Le déficit de l'État, en baisse de 0,4 milliard d'euros, s'établit à 43,5 milliards d'euros. Il s'avère donc inférieur à la prévision. Cependant, compte tenu de l'état des finances publiques, un tel déficit reste un mauvais résultat, d'autant plus que seule une trentaine de milliards d'euros sur ces 43,5 milliards servent à financer des dépenses d'investissement au sens large. Il y a là une différence fondamentale avec les collectivités territoriales qui ne peuvent emprunter pour financer des dépenses de fonctionnement. Il est donc impératif de ramener le plus tôt possible le déficit autour de 30 à 35 milliards d'euros.

Une croissance « normale » (c'est-à-dire égale à son potentiel de l'ordre de 2%) provoque automatiquement une hausse des recettes de 10 milliards d'euros. Une croissance de 3% apporte 10 milliards d'euros de plus. À l'inverse, une faible croissance réduit à néant ce « matelas » de ressources (0 en 2003, pour une croissance de 0,5%). Dès lors, il faut retenir cette référence pour construire le budget 2007 : une plus-value de recettes de 10 milliards d'euros entre 2006 et 2007. Comment peuvent être répartis ces 10 milliards d'euros ? Sont d'ores et déjà prévus 6,2 milliards d'euros de baisses d'impôts votées en 2006 : la réforme de l'impôt sur le revenu (3,6 milliards d'euros), le dégrèvement de taxe professionnelle pour investissements nouveaux (1,1 milliard d'euros), le « bouclier fiscal » (0,4 milliard d'euros) ou l'amélioration de la prime pour l'emploi (0,5 milliard d'euros). Il faut financer 1,2 milliard d'euros de progression des prélèvements sur recettes au profit des collectivités territoriales, en application des règles du contrat de croissance et de solidarité. Restent environ 2,6 milliards d'euros. La « nouvelle norme » de réduction en volume de 1 point autorise une dépense supplémentaire en 2007 de 2,2 milliards d'euros sur le budget général (là où l'application de la norme de stabilité en volume aurait autorisé 4,8 milliards d'euros). Pour deux tiers, ce montant est absorbé par l'évolution des dépenses de pensions (+ 1,2 milliard d'euros) et des charges de la dette (+ 0,2 milliard d'euros). La marge de progression restante est inférieure à 1 milliard d'euros. Pour toutes les autres dépenses, il faut donc procéder à une quasi-stabilisation en valeur, c'est-à-dire à une baisse des dépenses en euros constants. Et, même au prix de cet effort, l'amélioration structurelle du solde ne pourra qu'être très modérée (moins de 1 milliard d'euros). Cela donne la mesure du chemin à parcourir.

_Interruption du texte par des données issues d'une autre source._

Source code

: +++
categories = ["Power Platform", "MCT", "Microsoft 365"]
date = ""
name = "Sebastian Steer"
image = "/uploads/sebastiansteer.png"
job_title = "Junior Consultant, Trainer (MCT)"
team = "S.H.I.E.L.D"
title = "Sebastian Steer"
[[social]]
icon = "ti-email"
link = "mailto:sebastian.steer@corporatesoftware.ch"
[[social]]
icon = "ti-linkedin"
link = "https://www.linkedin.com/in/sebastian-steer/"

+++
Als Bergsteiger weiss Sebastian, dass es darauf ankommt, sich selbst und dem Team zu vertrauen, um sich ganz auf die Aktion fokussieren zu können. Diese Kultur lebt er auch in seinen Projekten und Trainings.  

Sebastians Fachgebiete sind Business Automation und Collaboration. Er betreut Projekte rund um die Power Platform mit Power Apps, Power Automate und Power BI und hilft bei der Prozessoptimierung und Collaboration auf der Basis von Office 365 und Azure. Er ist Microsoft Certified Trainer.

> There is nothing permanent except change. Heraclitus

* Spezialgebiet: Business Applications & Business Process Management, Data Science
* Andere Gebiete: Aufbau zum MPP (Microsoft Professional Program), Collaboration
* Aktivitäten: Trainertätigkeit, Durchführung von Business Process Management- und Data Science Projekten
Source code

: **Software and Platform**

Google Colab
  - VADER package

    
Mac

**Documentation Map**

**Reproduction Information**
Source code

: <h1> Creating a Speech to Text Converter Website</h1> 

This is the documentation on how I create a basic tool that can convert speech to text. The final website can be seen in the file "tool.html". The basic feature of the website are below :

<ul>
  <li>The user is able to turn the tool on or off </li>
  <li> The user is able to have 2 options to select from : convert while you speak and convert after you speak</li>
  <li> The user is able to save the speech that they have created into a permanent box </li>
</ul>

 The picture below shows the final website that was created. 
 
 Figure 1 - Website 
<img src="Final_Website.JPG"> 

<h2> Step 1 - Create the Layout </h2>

Article premier : Résultats généraux de l'exécution des lois de finances pour 2005 :

La Commission a examiné un amendement de suppression de l'article présenté par M. Charles de Courson.

M. Charles de Courson s'est interrogé sur le rôle de la Commission lors de l'examen des projets de loi de règlement. La Cour des comptes a émis plusieurs critiques sur l'exécution du budget 2005. Mais si les députés veulent redresser le projet de loi de règlement d'un certain nombre de montants, peuvent-ils déposer un amendement pour modifier les comptes ? L'article 40 de la Constitution semble y faire obstacle.

Quant au règlement du budget 2005, le Gouvernement est incapable de tenir la dépense. Il s'acharne à cacher la croissance vraie des dépenses publiques. Les dépenses sont censées augmenter de 1,8% et alors qu'il ne s'agit pas d'une évolution à structure constante. À ce chiffre doivent être ajoutés les remboursements et dégrèvement d'impôts, les prélèvements en faveur des collectivités territoriales et de l'Union européenne : la progression est alors de 2,8%. Elle dépasse les 4% si l'on prend en compte les comptes spéciaux du Trésor. Selon les comptes nationaux, la croissance des dépenses de l'État est de 3% et celle des organismes divers d'administration centrale (ODAC) de 8%. Le projet de loi de règlement montre que le Gouvernement ne veut pas afficher la vérité des comptes.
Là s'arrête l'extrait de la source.